• **TASK DESCRIPTION**
Filter the listing below, copying every line in which the word "Corrosion" appears.

• **DATA FOR THIS EXERCISE**

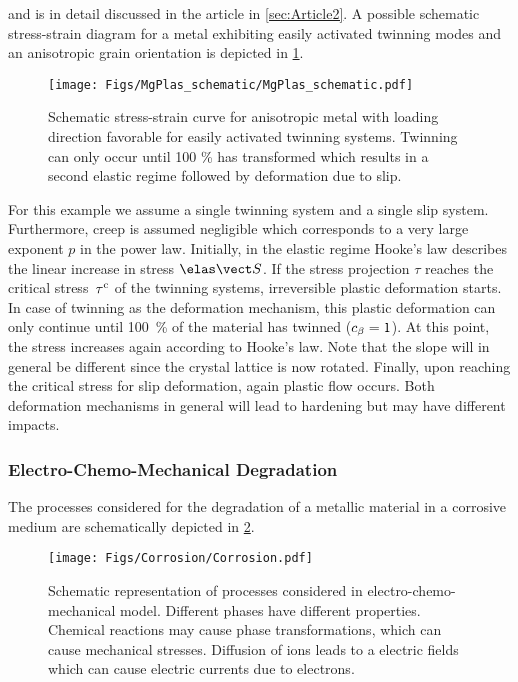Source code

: and is in detail discussed in the article in \cref{sec:Article2}. A possible schematic stress-strain diagram for a metal exhibiting easily activated twinning modes and an anisotropic grain orientation is depicted in \cref{fig:MgPlas}.
\begin{figure}[h!]
  \centering
  \texttt{[image: Figs/MgPlas\_schematic/MgPlas\_schematic.pdf]}
  \caption{Schematic stress-strain curve for anisotropic metal with loading direction favorable for easily activated twinning systems. Twinning can only occur until 100 \% has transformed which results in a second elastic regime followed by deformation due to slip. }
  \label{fig:MgPlas}
\end{figure}

For this example we assume a single twinning system and a single slip system. Furthermore, creep is assumed negligible which corresponds to a very large exponent $p$ in the power law. Initially, in the elastic regime Hooke's law describes the linear increase in stress $\SSe$. If the stress projection $\tau$ reaches the critical stress~$\tau^{\rm c}$ of the twinning systems, irreversible plastic deformation starts. In case of twinning as the deformation mechanism, this plastic deformation can only continue until 100~\% of the material has twinned (\mbox{$c_{\beta}=1$}). At this point, the stress increases again according to Hooke's law. Note that the slope will in general be different since the crystal lattice is now rotated. Finally, upon reaching the critical stress for slip deformation, again plastic flow occurs. Both deformation mechanisms in general will lead to hardening but may have different impacts.

\subsubsection{Electro-Chemo-Mechanical Degradation}
The processes considered for the degradation of a metallic material in a corrosive medium are schematically depicted in \cref{fig:Corrosion}.
\begin{figure}[h!]
  \centering
  \texttt{[image: Figs/Corrosion/Corrosion.pdf]}
  \caption{Schematic representation of processes considered in electro-chemo-mechanical model. Different phases have different properties. Chemical reactions may cause phase transformations, which can cause mechanical stresses. Diffusion of ions leads to a electric fields which can cause electric currents due to electrons.}
  \label{fig:Corrosion}
\end{figure}

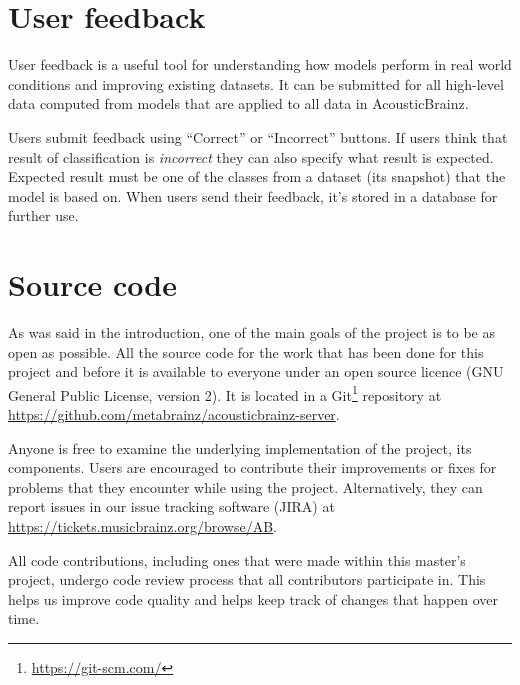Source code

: 
\section{User feedback}

User feedback is a useful tool for understanding how models perform in real world conditions and improving existing datasets. It can be submitted for all high-level data computed from models that are applied to all data in AcousticBrainz.

Users submit feedback using ``Correct'' or ``Incorrect'' buttons. If users think that result of classification is \emph{incorrect} they can also specify what result is expected. Expected result must be one of the classes from a dataset (its snapshot) that the model is based on. When users send their feedback, it's stored in a database for further use.


\section{Source code}

As was said in the introduction, one of the main goals of the project is to be as open as possible. All the source code for the work that has been done for this project and before it is available to everyone under an open source licence (GNU General Public License, version 2). It is located in a Git\footnote{\url{https://git-scm.com/}} repository at \url{https://github.com/metabrainz/acousticbrainz-server}.

Anyone is free to examine the underlying implementation of the project, its components. Users are encouraged to contribute their improvements or fixes for problems that they encounter while using the project. Alternatively, they can report issues in our issue tracking software (JIRA) at \url{https://tickets.musicbrainz.org/browse/AB}.

All code contributions, including ones that were made within this master's project, undergo code review process that all contributors participate in. This helps us improve code quality and helps keep track of changes that happen over time.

• **EXERCISE RESPONSE**
The processes considered for the degradation of a metallic material in a corrosive medium are schematically depicted in \cref{fig:Corrosion}.
  \texttt{[image: Figs/Corrosion/Corrosion.pdf]}
  \label{fig:Corrosion}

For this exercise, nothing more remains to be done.